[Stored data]
Segment Open
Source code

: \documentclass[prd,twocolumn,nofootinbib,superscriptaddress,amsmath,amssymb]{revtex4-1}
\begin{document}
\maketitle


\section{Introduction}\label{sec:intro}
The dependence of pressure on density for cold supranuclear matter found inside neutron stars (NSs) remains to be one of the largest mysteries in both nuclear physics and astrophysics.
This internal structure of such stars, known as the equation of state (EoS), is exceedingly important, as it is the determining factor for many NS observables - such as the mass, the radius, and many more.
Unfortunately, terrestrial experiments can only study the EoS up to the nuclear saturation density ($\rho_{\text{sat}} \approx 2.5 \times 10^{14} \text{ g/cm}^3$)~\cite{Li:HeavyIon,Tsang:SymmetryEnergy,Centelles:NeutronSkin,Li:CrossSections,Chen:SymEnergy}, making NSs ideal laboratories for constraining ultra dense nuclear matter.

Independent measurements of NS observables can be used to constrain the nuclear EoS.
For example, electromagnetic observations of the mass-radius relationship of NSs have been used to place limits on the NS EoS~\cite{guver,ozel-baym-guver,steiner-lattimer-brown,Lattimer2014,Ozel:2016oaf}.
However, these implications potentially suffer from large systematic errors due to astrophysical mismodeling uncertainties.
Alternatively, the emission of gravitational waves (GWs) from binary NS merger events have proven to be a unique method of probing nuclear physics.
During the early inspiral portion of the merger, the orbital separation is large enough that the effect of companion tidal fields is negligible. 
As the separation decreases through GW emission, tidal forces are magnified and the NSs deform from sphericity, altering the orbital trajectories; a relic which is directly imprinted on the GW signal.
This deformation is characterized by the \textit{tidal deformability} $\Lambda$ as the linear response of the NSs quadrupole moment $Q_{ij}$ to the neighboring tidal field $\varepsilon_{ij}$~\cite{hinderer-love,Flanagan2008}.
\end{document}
Segment Closed
Restate the entries above word for word.

**Your solution**:
Source code

: \documentclass[prd,twocolumn,nofootinbib,superscriptaddress,amsmath,amssymb]{revtex4-1}
\begin{document}
\maketitle


\section{Introduction}\label{sec:intro}
The dependence of pressure on density for cold supranuclear matter found inside neutron stars (NSs) remains to be one of the largest mysteries in both nuclear physics and astrophysics.
This internal structure of such stars, known as the equation of state (EoS), is exceedingly important, as it is the determining factor for many NS observables - such as the mass, the radius, and many more.
Unfortunately, terrestrial experiments can only study the EoS up to the nuclear saturation density ($\rho_{\text{sat}} \approx 2.5 \times 10^{14} \text{ g/cm}^3$)~\cite{Li:HeavyIon,Tsang:SymmetryEnergy,Centelles:NeutronSkin,Li:CrossSections,Chen:SymEnergy}, making NSs ideal laboratories for constraining ultra dense nuclear matter.

Independent measurements of NS observables can be used to constrain the nuclear EoS.
For example, electromagnetic observations of the mass-radius relationship of NSs have been used to place limits on the NS EoS~\cite{guver,ozel-baym-guver,steiner-lattimer-brown,Lattimer2014,Ozel:2016oaf}.
However, these implications potentially suffer from large systematic errors due to astrophysical mismodeling uncertainties.
Alternatively, the emission of gravitational waves (GWs) from binary NS merger events have proven to be a unique method of probing nuclear physics.
During the early inspiral portion of the merger, the orbital separation is large enough that the effect of companion tidal fields is negligible. 
As the separation decreases through GW emission, tidal forces are magnified and the NSs deform from sphericity, altering the orbital trajectories; a relic which is directly imprinted on the GW signal.
This deformation is characterized by the \textit{tidal deformability} $\Lambda$ as the linear response of the NSs quadrupole moment $Q_{ij}$ to the neighboring tidal field $\varepsilon_{ij}$~\cite{hinderer-love,Flanagan2008}.
\end{document}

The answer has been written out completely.